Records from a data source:
Segment Open

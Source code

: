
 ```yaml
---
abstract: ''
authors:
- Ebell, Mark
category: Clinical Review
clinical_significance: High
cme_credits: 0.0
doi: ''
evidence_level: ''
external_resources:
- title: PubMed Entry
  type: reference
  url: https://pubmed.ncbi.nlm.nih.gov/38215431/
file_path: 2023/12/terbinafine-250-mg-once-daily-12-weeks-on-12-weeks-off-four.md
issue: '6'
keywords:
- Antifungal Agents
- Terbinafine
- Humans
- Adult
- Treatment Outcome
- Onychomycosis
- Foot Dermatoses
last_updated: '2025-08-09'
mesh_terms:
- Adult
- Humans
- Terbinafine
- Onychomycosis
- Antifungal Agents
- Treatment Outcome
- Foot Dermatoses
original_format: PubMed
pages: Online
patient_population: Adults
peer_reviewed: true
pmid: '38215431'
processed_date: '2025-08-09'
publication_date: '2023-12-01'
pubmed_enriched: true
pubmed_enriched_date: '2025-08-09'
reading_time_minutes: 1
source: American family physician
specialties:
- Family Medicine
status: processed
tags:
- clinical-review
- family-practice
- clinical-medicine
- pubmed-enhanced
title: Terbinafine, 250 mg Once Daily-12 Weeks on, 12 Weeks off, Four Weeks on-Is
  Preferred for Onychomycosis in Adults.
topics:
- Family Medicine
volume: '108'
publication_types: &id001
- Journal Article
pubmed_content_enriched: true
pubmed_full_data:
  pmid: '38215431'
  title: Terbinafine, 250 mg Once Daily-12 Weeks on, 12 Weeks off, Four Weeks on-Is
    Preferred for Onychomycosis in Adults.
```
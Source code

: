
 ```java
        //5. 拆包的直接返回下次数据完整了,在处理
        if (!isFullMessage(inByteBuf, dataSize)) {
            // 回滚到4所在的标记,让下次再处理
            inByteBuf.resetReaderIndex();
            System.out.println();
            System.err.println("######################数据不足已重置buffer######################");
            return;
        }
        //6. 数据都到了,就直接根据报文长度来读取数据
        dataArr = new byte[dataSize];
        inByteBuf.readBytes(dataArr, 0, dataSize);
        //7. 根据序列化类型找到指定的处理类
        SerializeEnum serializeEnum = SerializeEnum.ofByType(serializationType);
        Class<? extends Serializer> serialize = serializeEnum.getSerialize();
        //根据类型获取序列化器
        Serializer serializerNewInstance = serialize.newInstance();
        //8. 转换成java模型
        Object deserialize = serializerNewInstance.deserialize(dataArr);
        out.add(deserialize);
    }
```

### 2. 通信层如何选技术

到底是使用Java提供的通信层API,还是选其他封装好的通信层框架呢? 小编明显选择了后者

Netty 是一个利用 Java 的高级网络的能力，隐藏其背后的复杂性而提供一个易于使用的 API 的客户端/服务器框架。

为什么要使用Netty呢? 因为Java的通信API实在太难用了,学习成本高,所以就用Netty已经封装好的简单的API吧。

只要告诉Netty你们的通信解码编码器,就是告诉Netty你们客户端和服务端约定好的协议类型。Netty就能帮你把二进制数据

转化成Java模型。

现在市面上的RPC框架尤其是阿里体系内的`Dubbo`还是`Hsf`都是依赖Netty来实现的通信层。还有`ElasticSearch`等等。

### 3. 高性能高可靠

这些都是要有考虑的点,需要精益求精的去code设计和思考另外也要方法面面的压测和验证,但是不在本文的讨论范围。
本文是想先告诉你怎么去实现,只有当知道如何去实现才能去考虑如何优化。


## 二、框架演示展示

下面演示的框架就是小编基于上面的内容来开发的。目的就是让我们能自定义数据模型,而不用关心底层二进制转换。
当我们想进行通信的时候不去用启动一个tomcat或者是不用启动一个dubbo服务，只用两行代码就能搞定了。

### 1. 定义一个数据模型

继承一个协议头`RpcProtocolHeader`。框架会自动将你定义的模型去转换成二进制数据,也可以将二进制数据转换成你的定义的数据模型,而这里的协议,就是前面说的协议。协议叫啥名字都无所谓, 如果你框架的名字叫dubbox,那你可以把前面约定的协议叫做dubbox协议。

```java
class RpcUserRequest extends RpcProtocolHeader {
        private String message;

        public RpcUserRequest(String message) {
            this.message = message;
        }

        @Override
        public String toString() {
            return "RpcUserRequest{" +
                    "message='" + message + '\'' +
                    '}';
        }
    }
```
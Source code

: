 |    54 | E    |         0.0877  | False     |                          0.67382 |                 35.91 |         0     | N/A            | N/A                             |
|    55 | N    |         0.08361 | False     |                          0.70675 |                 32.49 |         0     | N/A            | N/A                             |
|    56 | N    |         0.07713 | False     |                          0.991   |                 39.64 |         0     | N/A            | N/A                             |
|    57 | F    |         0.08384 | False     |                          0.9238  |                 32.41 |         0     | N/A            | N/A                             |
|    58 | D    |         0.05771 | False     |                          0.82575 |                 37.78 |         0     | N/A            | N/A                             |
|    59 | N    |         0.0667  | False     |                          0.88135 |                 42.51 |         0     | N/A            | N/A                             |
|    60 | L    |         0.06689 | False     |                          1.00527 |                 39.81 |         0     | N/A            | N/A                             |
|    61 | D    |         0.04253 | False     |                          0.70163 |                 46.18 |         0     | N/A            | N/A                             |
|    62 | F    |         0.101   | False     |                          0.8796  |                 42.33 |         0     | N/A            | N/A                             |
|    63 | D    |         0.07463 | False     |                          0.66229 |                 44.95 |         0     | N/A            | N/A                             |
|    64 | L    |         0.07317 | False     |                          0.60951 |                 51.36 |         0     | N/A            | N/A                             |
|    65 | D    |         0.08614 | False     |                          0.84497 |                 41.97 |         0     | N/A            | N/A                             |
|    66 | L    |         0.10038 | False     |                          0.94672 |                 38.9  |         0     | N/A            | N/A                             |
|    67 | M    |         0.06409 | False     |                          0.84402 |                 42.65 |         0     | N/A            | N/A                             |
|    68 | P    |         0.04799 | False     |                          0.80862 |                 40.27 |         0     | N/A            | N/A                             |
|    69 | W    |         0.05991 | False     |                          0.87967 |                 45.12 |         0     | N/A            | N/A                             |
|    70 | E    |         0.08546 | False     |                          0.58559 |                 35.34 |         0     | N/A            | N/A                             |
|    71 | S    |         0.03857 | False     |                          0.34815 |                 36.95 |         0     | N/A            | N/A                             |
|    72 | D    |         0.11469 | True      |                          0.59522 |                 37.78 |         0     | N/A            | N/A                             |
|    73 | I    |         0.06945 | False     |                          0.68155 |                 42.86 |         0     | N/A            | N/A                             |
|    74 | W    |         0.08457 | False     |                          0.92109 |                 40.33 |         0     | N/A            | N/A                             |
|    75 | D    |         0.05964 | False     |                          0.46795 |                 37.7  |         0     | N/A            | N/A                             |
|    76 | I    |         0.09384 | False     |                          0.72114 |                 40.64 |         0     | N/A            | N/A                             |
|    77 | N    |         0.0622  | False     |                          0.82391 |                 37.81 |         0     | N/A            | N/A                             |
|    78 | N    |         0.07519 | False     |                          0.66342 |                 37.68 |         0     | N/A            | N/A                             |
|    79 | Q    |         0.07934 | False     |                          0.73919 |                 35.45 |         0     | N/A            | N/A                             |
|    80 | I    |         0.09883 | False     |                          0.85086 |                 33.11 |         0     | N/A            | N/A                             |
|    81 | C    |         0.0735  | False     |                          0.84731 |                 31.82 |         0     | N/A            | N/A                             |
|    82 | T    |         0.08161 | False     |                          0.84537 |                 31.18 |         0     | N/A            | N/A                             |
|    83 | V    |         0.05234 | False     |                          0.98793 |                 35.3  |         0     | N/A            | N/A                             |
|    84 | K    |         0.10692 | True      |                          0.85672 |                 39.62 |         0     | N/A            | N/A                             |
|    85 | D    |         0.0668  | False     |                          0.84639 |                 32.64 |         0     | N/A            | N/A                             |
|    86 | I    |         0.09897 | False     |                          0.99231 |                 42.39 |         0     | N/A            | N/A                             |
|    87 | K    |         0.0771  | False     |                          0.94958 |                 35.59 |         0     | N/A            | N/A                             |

Segment Closed

Your task is to copy every line of the entries that contains the string "RpcProtocolHeader".

→ PROBLEM SOLUTION:
继承一个协议头`RpcProtocolHeader`。框架会自动将你定义的模型去转换成二进制数据,也可以将二进制数据转换成你的定义的数据模型,而这里的协议,就是前面说的协议。协议叫啥名字都无所谓, 如果你框架的名字叫dubbox,那你可以把前面约定的协议叫做dubbox协议。
class RpcUserRequest extends RpcProtocolHeader {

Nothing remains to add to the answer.